TASK ITEM:
Below are records; reproduce exactly the lines from the one containing "Basic input and output of featurecollections" through the end, both included, and only those.
================
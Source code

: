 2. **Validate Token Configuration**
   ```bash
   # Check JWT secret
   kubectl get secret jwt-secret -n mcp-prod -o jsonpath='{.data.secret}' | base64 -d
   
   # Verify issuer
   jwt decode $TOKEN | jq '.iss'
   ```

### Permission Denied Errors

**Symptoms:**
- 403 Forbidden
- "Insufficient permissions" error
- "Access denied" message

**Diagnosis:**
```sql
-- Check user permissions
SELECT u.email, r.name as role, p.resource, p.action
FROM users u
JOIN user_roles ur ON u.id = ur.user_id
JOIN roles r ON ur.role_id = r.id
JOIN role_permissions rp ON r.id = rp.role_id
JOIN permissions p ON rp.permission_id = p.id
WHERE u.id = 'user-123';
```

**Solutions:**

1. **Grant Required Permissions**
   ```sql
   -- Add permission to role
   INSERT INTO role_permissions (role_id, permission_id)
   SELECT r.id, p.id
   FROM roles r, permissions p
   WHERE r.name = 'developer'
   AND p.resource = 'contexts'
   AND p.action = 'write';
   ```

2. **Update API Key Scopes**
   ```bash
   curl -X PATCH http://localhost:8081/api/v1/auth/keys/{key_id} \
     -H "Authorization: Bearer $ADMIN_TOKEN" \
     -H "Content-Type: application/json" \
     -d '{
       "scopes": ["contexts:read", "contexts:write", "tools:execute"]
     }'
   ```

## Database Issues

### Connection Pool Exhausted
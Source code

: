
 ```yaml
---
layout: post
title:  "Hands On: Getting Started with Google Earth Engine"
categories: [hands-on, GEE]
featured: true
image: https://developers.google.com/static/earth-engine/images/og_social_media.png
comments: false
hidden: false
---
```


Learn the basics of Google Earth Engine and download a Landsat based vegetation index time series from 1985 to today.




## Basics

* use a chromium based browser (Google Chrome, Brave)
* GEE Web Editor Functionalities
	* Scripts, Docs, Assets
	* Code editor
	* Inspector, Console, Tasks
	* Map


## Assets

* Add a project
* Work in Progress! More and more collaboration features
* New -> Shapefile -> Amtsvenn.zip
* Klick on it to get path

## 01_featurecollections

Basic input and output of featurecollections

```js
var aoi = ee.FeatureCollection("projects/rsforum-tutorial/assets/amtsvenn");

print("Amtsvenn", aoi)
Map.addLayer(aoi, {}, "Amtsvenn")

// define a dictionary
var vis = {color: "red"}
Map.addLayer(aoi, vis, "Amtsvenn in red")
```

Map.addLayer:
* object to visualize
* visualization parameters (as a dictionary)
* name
================
RESPONSE FOR THIS EXERCISE:
Basic input and output of featurecollections

```js
var aoi = ee.FeatureCollection("projects/rsforum-tutorial/assets/amtsvenn");

print("Amtsvenn", aoi)
Map.addLayer(aoi, {}, "Amtsvenn")

// define a dictionary
var vis = {color: "red"}
Map.addLayer(aoi, vis, "Amtsvenn in red")
```

Map.addLayer:
* object to visualize
* visualization parameters (as a dictionary)
* name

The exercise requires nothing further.